* _WORK TO BE COMPLETED_
Reproduce the entries word for word but drop every picture.

[Stored entries]
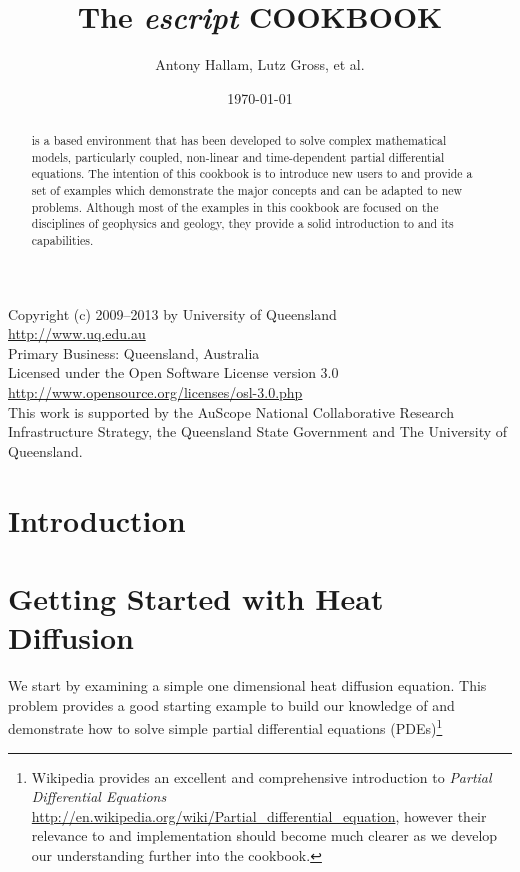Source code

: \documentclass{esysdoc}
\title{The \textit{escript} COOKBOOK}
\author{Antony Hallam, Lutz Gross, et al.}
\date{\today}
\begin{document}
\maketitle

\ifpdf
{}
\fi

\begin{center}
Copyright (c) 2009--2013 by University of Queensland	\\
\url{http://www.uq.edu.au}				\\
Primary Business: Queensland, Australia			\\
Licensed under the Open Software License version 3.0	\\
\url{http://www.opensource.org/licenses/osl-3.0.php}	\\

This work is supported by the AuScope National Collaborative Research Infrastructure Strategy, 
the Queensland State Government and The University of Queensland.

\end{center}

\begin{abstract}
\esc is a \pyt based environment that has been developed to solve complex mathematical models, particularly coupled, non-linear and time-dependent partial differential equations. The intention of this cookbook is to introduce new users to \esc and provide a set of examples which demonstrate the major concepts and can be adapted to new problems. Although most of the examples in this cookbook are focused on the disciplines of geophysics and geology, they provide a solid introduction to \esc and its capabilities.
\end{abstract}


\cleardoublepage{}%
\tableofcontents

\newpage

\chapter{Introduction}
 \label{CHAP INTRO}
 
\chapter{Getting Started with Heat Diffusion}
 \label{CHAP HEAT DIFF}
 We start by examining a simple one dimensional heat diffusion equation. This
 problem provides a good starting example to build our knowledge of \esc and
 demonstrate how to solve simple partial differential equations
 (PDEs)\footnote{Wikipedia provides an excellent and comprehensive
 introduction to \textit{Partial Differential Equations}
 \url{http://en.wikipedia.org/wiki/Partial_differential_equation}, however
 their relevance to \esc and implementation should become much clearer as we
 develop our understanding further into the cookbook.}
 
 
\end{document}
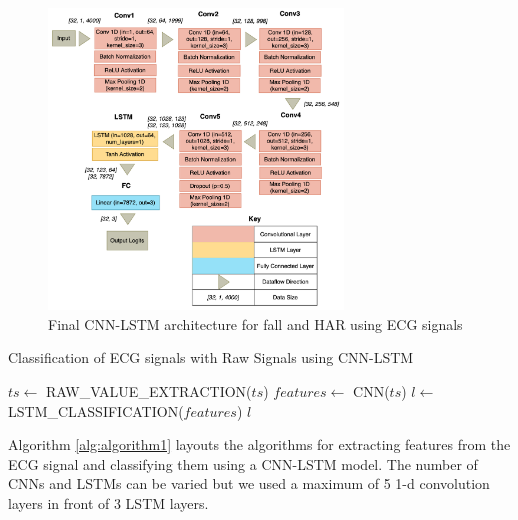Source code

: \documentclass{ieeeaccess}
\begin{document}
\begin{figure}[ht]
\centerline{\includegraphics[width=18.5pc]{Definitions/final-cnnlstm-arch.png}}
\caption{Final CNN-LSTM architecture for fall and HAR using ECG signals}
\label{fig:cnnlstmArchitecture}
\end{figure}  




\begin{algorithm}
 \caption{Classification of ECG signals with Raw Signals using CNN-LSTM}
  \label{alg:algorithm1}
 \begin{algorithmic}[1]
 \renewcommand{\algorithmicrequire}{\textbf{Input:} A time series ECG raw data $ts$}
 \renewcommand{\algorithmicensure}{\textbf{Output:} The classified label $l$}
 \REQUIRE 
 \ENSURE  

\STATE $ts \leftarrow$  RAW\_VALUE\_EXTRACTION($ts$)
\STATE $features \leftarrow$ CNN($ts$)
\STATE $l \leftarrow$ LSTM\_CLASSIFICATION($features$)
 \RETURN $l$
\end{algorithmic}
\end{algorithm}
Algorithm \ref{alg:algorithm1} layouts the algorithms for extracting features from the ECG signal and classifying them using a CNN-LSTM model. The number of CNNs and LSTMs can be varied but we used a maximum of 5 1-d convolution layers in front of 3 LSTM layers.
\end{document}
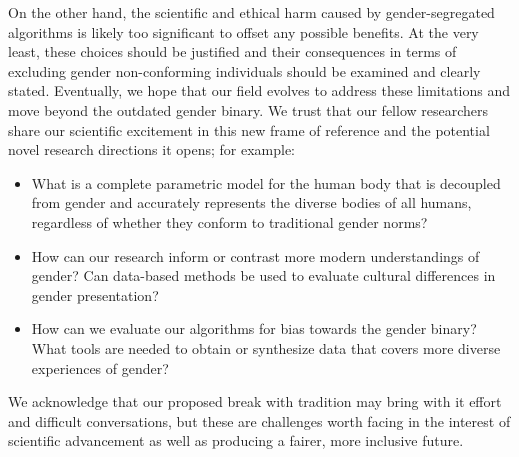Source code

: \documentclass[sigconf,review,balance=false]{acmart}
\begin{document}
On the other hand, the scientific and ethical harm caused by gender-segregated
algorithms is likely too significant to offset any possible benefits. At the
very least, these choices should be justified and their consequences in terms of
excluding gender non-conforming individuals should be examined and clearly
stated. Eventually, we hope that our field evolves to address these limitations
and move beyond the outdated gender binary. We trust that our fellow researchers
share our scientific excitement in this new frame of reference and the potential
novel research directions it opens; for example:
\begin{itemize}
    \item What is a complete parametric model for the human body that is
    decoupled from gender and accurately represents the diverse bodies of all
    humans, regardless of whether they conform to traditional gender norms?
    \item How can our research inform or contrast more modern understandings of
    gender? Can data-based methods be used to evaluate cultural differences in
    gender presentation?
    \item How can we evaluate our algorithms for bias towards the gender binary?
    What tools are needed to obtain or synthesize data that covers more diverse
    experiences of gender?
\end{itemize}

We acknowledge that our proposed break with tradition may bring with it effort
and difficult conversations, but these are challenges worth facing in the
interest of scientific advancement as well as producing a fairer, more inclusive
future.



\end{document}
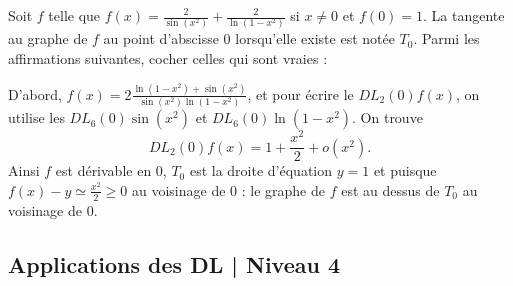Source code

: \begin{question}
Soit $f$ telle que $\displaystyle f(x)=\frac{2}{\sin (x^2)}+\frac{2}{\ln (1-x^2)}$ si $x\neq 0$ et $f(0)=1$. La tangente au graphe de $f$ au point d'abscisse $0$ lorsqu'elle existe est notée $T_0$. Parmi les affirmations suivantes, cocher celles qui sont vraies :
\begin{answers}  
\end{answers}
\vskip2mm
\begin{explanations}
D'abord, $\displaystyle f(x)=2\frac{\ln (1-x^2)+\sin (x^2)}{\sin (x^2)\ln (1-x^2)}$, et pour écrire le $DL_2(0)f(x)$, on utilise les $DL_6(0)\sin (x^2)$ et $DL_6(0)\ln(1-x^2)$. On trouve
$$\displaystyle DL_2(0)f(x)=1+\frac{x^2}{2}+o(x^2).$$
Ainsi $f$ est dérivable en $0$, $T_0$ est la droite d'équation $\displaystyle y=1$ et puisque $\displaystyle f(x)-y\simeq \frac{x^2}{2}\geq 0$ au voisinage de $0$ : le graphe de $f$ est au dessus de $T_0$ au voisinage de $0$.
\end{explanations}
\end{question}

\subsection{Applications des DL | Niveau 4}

* _ANSWER TO THIS EXERCISE_
Source code

: \documentclass{esysdoc}
\title{The \textit{escript} COOKBOOK}
\author{Antony Hallam, Lutz Gross, et al.}
\date{\today}
\begin{document}
\maketitle

\ifpdf
{}
\fi

\begin{center}
Copyright (c) 2009--2013 by University of Queensland	\\
\url{http://www.uq.edu.au}				\\
Primary Business: Queensland, Australia			\\
Licensed under the Open Software License version 3.0	\\
\url{http://www.opensource.org/licenses/osl-3.0.php}	\\

This work is supported by the AuScope National Collaborative Research Infrastructure Strategy, 
the Queensland State Government and The University of Queensland.

\end{center}

\begin{abstract}
\esc is a \pyt based environment that has been developed to solve complex mathematical models, particularly coupled, non-linear and time-dependent partial differential equations. The intention of this cookbook is to introduce new users to \esc and provide a set of examples which demonstrate the major concepts and can be adapted to new problems. Although most of the examples in this cookbook are focused on the disciplines of geophysics and geology, they provide a solid introduction to \esc and its capabilities.
\end{abstract}


\cleardoublepage{}%
\tableofcontents

\newpage

\chapter{Introduction}
 \label{CHAP INTRO}
 
\chapter{Getting Started with Heat Diffusion}
 \label{CHAP HEAT DIFF}
 We start by examining a simple one dimensional heat diffusion equation. This
 problem provides a good starting example to build our knowledge of \esc and
 demonstrate how to solve simple partial differential equations
 (PDEs)\footnote{Wikipedia provides an excellent and comprehensive
 introduction to \textit{Partial Differential Equations}
 \url{http://en.wikipedia.org/wiki/Partial_differential_equation}, however
 their relevance to \esc and implementation should become much clearer as we
 develop our understanding further into the cookbook.}
 
 
\end{document}
Source code

: \documentclass{ieeeaccess}
\begin{document}
\begin{figure}[ht]
\centerline{\includegraphics[width=18.5pc]{Definitions/final-cnnlstm-arch.png}}
\caption{Final CNN-LSTM architecture for fall and HAR using ECG signals}
\label{fig:cnnlstmArchitecture}
\end{figure}  




\begin{algorithm}
 \caption{Classification of ECG signals with Raw Signals using CNN-LSTM}
  \label{alg:algorithm1}
 \begin{algorithmic}[1]
 \renewcommand{\algorithmicrequire}{\textbf{Input:} A time series ECG raw data $ts$}
 \renewcommand{\algorithmicensure}{\textbf{Output:} The classified label $l$}
 \REQUIRE 
 \ENSURE  

\STATE $ts \leftarrow$  RAW\_VALUE\_EXTRACTION($ts$)
\STATE $features \leftarrow$ CNN($ts$)
\STATE $l \leftarrow$ LSTM\_CLASSIFICATION($features$)
 \RETURN $l$
\end{algorithmic}
\end{algorithm}
Algorithm \ref{alg:algorithm1} layouts the algorithms for extracting features from the ECG signal and classifying them using a CNN-LSTM model. The number of CNNs and LSTMs can be varied but we used a maximum of 5 1-d convolution layers in front of 3 LSTM layers.
\end{document}
Source code

: \documentclass[sigconf,review,balance=false]{acmart}
\begin{document}
On the other hand, the scientific and ethical harm caused by gender-segregated
algorithms is likely too significant to offset any possible benefits. At the
very least, these choices should be justified and their consequences in terms of
excluding gender non-conforming individuals should be examined and clearly
stated. Eventually, we hope that our field evolves to address these limitations
and move beyond the outdated gender binary. We trust that our fellow researchers
share our scientific excitement in this new frame of reference and the potential
novel research directions it opens; for example:
\begin{itemize}
    \item What is a complete parametric model for the human body that is
    decoupled from gender and accurately represents the diverse bodies of all
    humans, regardless of whether they conform to traditional gender norms?
    \item How can our research inform or contrast more modern understandings of
    gender? Can data-based methods be used to evaluate cultural differences in
    gender presentation?
    \item How can we evaluate our algorithms for bias towards the gender binary?
    What tools are needed to obtain or synthesize data that covers more diverse
    experiences of gender?
\end{itemize}

We acknowledge that our proposed break with tradition may bring with it effort
and difficult conversations, but these are challenges worth facing in the
interest of scientific advancement as well as producing a fairer, more inclusive
future.



\end{document}
Source code

: \begin{question}
Soit $f$ telle que $\displaystyle f(x)=\frac{2}{\sin (x^2)}+\frac{2}{\ln (1-x^2)}$ si $x\neq 0$ et $f(0)=1$. La tangente au graphe de $f$ au point d'abscisse $0$ lorsqu'elle existe est notée $T_0$. Parmi les affirmations suivantes, cocher celles qui sont vraies :
\begin{answers}  
\end{answers}
\vskip2mm
\begin{explanations}
D'abord, $\displaystyle f(x)=2\frac{\ln (1-x^2)+\sin (x^2)}{\sin (x^2)\ln (1-x^2)}$, et pour écrire le $DL_2(0)f(x)$, on utilise les $DL_6(0)\sin (x^2)$ et $DL_6(0)\ln(1-x^2)$. On trouve
$$\displaystyle DL_2(0)f(x)=1+\frac{x^2}{2}+o(x^2).$$
Ainsi $f$ est dérivable en $0$, $T_0$ est la droite d'équation $\displaystyle y=1$ et puisque $\displaystyle f(x)-y\simeq \frac{x^2}{2}\geq 0$ au voisinage de $0$ : le graphe de $f$ est au dessus de $T_0$ au voisinage de $0$.
\end{explanations}
\end{question}

\subsection{Applications des DL | Niveau 4}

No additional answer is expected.